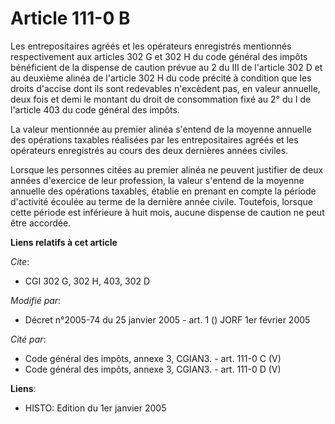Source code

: # Article 111-0 B

Les entrepositaires agréés et les opérateurs enregistrés mentionnés respectivement aux articles 302 G et 302 H du code
général des impôts bénéficient de la dispense de caution prévue au 2 du III de l'article 302 D et au deuxième alinéa de
l'article 302 H du code précité à condition que les droits d'accise dont ils sont redevables n'excèdent pas, en valeur
annuelle, deux fois et demi le montant du droit de consommation fixé au 2° du I de l'article 403 du code général des impôts.

La valeur mentionnée au premier alinéa s'entend de la moyenne annuelle des opérations taxables réalisées par les
entrepositaires agréés et les opérateurs enregistrés au cours des deux dernières années civiles.

Lorsque les personnes citées au premier alinéa ne peuvent justifier de deux années d'exercice de leur profession, la valeur
s'entend de la moyenne annuelle des opérations taxables, établie en prenant en compte la période d'activité écoulée au terme
de la dernière année civile. Toutefois, lorsque cette période est inférieure à huit mois, aucune dispense de caution ne peut
être accordée.

**Liens relatifs à cet article**

_Cite_:

  - CGI 302 G, 302 H, 403, 302 D

_Modifié par_:

  - Décret n°2005-74 du 25 janvier 2005 - art. 1 () JORF 1er février 2005

_Cité par_:

  - Code général des impôts, annexe 3, CGIAN3. - art. 111-0 C (V)
  - Code général des impôts, annexe 3, CGIAN3. - art. 111-0 D (V)

**Liens**:

  - HISTO: Edition du 1er janvier 2005
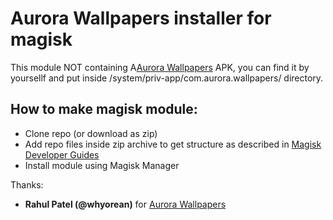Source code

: # Aurora Wallpapers installer for magisk

This module NOT containing A[Aurora Wallpapers](https://gitlab.com/AuroraOSS/AuroraWallpapers) APK, you can find it by yoursellf and put inside /system/priv-app/com.aurora.wallpapers/ directory.

## How to make magisk module:
- Clone repo (or download as zip)
- Add repo files inside zip archive to get structure as described in [Magisk Developer Guides](https://topjohnwu.github.io/Magisk/guides.html)  
- Install module using Magisk Manager

Thanks:
- **Rahul Patel (@whyorean)** for [Aurora Wallpapers](https://gitlab.com/AuroraOSS/AuroraWallpapers)

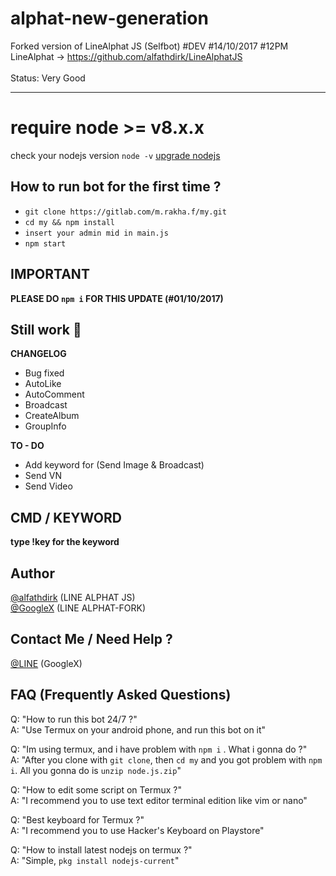 # alphat-new-generation
Forked version of LineAlphat JS (Selfbot) #DEV #14/10/2017 #12PM
<br>LineAlphat -> https://github.com/alfathdirk/LineAlphatJS<br><br>Status: Very Good

<hr>

# require node >= v8.x.x
check your nodejs version
`node -v`
[upgrade nodejs](https://google.com/)


How to run bot for the first time ?
------
- `git clone https://gitlab.com/m.rakha.f/my.git`
- `cd my && npm install`
- `insert your admin mid in main.js`
- `npm start`

IMPORTANT
------
**PLEASE DO `npm i` FOR THIS UPDATE (#01/10/2017)**

Still work :construction_worker:
----
**CHANGELOG**
- Bug fixed
- AutoLike
- AutoComment
- Broadcast
- CreateAlbum
- GroupInfo

**TO - DO**
- Add keyword for (Send Image & Broadcast)
- Send VN
- Send Video

CMD / KEYWORD
------
**type !key for the keyword**

Author
------
[@alfathdirk](https://instagram.com/alfathdirk) (LINE ALPHAT JS)<br>
[@GoogleX](https://fb.me/m.rakha.f) (LINE ALPHAT-FORK)

Contact Me / Need Help ?
------
[@LINE](http://line.me/ti/p/MB6mnZWbu_) (GoogleX)

FAQ (Frequently Asked Questions)
------
Q: "How to run this bot 24/7 ?"<br>
A: "Use Termux on your android phone, and run this bot on it"<br>

Q: "Im using termux, and i have problem with `npm i` . What i gonna do ?"<br>
A: "After you clone with `git clone`, then `cd my` and you got problem with `npm i`. All you gonna do is `unzip node.js.zip`"<br>

Q: "How to edit some script on Termux ?"<br>
A: "I recommend you to use text editor terminal edition like vim or nano"<br>

Q: "Best keyboard for Termux ?"<br>
A: "I recommend you to use Hacker's Keyboard on Playstore"<br>

Q: "How to install latest nodejs on termux ?"<br>
A: "Simple, `pkg install nodejs-current`"
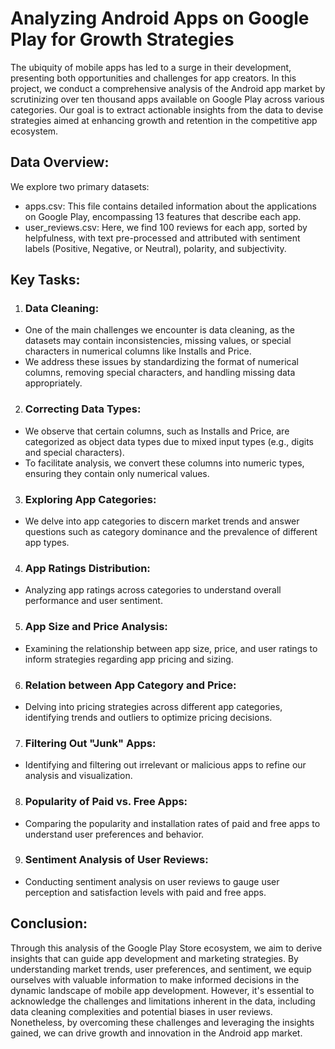 # Analyzing Android Apps on Google Play for Growth Strategies

The ubiquity of mobile apps has led to a surge in their development, presenting both opportunities and challenges for app creators. In this project, we conduct a comprehensive analysis of the Android app market by scrutinizing over ten thousand apps available on Google Play across various categories. Our goal is to extract actionable insights from the data to devise strategies aimed at enhancing growth and retention in the competitive app ecosystem.

## Data Overview:

We explore two primary datasets:

- apps.csv: This file contains detailed information about the applications on Google Play, encompassing 13 features that describe each app.
- user_reviews.csv: Here, we find 100 reviews for each app, sorted by helpfulness, with text pre-processed and attributed with sentiment labels (Positive, Negative, or Neutral), polarity, and subjectivity.


## Key Tasks:

1. ### Data Cleaning:

- One of the main challenges we encounter is data cleaning, as the datasets may contain inconsistencies, missing values, or special characters in numerical columns like Installs and Price.
- We address these issues by standardizing the format of numerical columns, removing special characters, and handling missing data appropriately.

2. ### Correcting Data Types:

- We observe that certain columns, such as Installs and Price, are categorized as object data types due to mixed input types (e.g., digits and special characters).
- To facilitate analysis, we convert these columns into numeric types, ensuring they contain only numerical values.

3. ### Exploring App Categories:

- We delve into app categories to discern market trends and answer questions such as category dominance and the prevalence of different app types.

4. ### App Ratings Distribution:
- Analyzing app ratings across categories to understand overall performance and user sentiment.

5. ### App Size and Price Analysis:

- Examining the relationship between app size, price, and user ratings to inform strategies regarding app pricing and sizing.

6. ### Relation between App Category and Price:

- Delving into pricing strategies across different app categories, identifying trends and outliers to optimize pricing decisions.

7. ### Filtering Out "Junk" Apps:

- Identifying and filtering out irrelevant or malicious apps to refine our analysis and visualization.

8. ### Popularity of Paid vs. Free Apps:

- Comparing the popularity and installation rates of paid and free apps to understand user preferences and behavior.

9. ### Sentiment Analysis of User Reviews:

- Conducting sentiment analysis on user reviews to gauge user perception and satisfaction levels with paid and free apps.


## Conclusion:

Through this analysis of the Google Play Store ecosystem, we aim to derive insights that can guide app development and marketing strategies. By understanding market trends, user preferences, and sentiment, we equip ourselves with valuable information to make informed decisions in the dynamic landscape of mobile app development. However, it's essential to acknowledge the challenges and limitations inherent in the data, including data cleaning complexities and potential biases in user reviews. Nonetheless, by overcoming these challenges and leveraging the insights gained, we can drive growth and innovation in the Android app market.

Instructions to follow:
Read the material above and copy out each line holding "enregistrés".

Response area:
Les entrepositaires agréés et les opérateurs enregistrés mentionnés respectivement aux articles 302 G et 302 H du code
entrepositaires agréés et les opérateurs enregistrés au cours des deux dernières années civiles.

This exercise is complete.